John Paul Ivan Tentang 'Menangkal' Promotor Musik Nakal
John Paul Ivan (Instagram @i_am_john_paul_ivan)

Bagikan:

JAKARTA - Peristiwa pembatalan sejumlah konser yang mencoreng muka dunia showbiz Tanah Air dalam sebulan terakhir, ditambah kerusuhan yang berujung perusakan panggung serta pembakaran tenda di acara musik Musikologi akhir pekan lalu, membuat banyak pihak angkat bicara. Salah satunya John Paul Ivan, mantan gitaris band rock Boomerang.
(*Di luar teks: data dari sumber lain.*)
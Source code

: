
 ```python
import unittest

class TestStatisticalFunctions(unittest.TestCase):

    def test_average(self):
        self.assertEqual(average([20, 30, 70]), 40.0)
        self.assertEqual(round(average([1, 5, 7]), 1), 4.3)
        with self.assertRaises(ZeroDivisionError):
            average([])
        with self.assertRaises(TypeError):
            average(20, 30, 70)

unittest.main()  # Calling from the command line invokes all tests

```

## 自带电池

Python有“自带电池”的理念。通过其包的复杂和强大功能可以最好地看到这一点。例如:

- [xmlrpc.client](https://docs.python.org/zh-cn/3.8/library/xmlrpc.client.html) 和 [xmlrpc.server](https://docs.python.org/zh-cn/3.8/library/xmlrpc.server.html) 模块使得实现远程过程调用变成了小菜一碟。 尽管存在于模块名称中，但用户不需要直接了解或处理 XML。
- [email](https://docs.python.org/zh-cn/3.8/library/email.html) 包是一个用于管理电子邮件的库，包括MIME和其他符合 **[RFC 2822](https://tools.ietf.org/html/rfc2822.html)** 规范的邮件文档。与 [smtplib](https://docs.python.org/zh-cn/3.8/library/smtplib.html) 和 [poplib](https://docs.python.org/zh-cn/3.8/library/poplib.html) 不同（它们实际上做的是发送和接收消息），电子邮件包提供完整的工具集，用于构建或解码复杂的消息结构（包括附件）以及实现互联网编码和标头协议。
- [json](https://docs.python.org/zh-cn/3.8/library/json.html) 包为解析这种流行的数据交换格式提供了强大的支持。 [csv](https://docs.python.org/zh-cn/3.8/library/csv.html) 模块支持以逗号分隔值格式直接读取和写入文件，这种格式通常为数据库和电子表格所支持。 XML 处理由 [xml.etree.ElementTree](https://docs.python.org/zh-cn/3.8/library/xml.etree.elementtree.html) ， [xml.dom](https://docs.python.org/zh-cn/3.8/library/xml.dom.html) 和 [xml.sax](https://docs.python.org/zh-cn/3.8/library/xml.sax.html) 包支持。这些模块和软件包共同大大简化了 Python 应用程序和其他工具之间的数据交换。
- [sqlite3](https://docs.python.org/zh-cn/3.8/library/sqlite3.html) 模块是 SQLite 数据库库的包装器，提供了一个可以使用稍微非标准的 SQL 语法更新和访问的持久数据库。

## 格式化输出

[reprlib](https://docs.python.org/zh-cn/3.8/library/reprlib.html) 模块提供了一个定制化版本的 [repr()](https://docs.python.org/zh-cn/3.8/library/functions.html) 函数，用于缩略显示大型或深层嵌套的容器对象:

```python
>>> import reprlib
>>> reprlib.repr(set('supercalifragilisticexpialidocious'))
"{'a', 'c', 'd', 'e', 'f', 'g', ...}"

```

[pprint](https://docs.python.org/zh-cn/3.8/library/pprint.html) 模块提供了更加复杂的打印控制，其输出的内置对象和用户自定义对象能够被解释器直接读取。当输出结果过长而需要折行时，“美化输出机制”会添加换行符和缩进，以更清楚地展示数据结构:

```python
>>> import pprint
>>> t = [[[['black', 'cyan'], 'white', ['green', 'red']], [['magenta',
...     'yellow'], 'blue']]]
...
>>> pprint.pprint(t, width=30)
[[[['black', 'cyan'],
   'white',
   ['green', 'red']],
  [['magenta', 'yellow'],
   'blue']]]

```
JPI - demikian dia dikenal - mengungkap, dirinya pernah mengalami masalah serupa. Menurut dia, ada berbagai hal yang menjadi penyebab pembatalan sebuah konser. Di antaranya, pemodal event menarik diri sehingga membuat semua pihak kelabakan.  

"Biasanya (yang suka batal) ini event yang berbayar tiket masuk, yang enggak pake sponsor utama. Jadi, ada kerja sama antara event organizer (EO) dengan pemodal untuk menjalankan event, karena pemodal cabut, mendekati hari H si EO-nya enggak bisa membayar vendor, venue, dan artisnya, apalagi penjualan tiket engak memenuhi target, alias enggak laku," jelas JPI kepada VOI.

Yang kedua, lanjut gitaris yang kini bergabung dengan band Take Over, ada oknum EO yang nakal membawa lari dana modal event. Hal ini menyebabkan pembatalan event pada hari H karena tidak bisa melakukan pelunasan ke vendor dan artis.

"Selanjutnya, karena EO enggak bisa/mau keluar dana tambahan untuk memenuhi permintaan oknum polisi yang meminta lebih pembayaran untuk perizinan sebuah konser, dengan dalih takut terjadi kerusuhan," lanjut dia.

Sementara itu terkait ganti rugi, gitaris berambut keriting ini menyebut semua tergantung dengan kesepakatan kontrak di awal. Karena ada yang menerapkan secara straight tapi ada juga yang sifatnya toleransi berupa keringanan.

Kalau secara kontrak event, di band mana pun JPI berada, dari dulu dia selalu ada legal on paper dan materai, dan selalu straight kalau memang ada pembatalan dari pihak penyelenggara.

"Harus dibayar lunas! Biasanya pelunasan H-2. Kami enggak ngasih penalti ke pihak EO, cukup dilunasi saja. Tapi ada kasus sikon kalau pihak EO kabur atau menghilang sebelum tanggal acara. Nah, ini susah kalau kita minta pelunasan. Walhasil kita batal main dan hanya dapat DP aja, acaranya lewat gitu aja," jelas JPI.

Berbeda halnya jika EO-nya merupakan orang yang dia kenal atau teman. Biasanya, ungkap JPI, kedua belah pihak tidak men-treatment kesepakatan secara formal dan hanya berdasarkan kepercayaan. 

"Enggak pake kontrak on paper, yang penting transferan beres sebelum hari H," tukas Ivan, sapaannya.

JPI juga mencontohkan ketika dirinya masih menjadi gitaris Boomerang. Sebuah kejadian pahit pernah dia alami dua kali saat tampil di Balikpapan dan Mojokerto. Saat itu, penyelenggara event meminta pelunasan honor dilakukan setelah show selesai, dan Boomerang memberikan toleransi. Tapi, kemudian penyelenggara beralasan mereka mengalami kerugian sehingga pelunasan tidak bisa keluar malam itu dan harus mundur.

Boomerang kembali memberikan toleransi kepada penyelenggara. Tapi, setelah batas waktu yang ditentukan, ternyata tidak ada niat baik dari penyelenggara untuk melunasi honor dan terus memberi alasan klise. Akhirnya mereka pun menghilang alias kabur.

"Nah, itu yang akhirnya jadi pelajaran bagi kami untuk bikin kontrak event yang straight. Ada DP baru bisa naik promo event, pelunasan H-2 baru kita berangkat ke kota acara berlangsung. Selama sistem itu enggak ada, ya udah... 'no payment no party'," tandas JPI.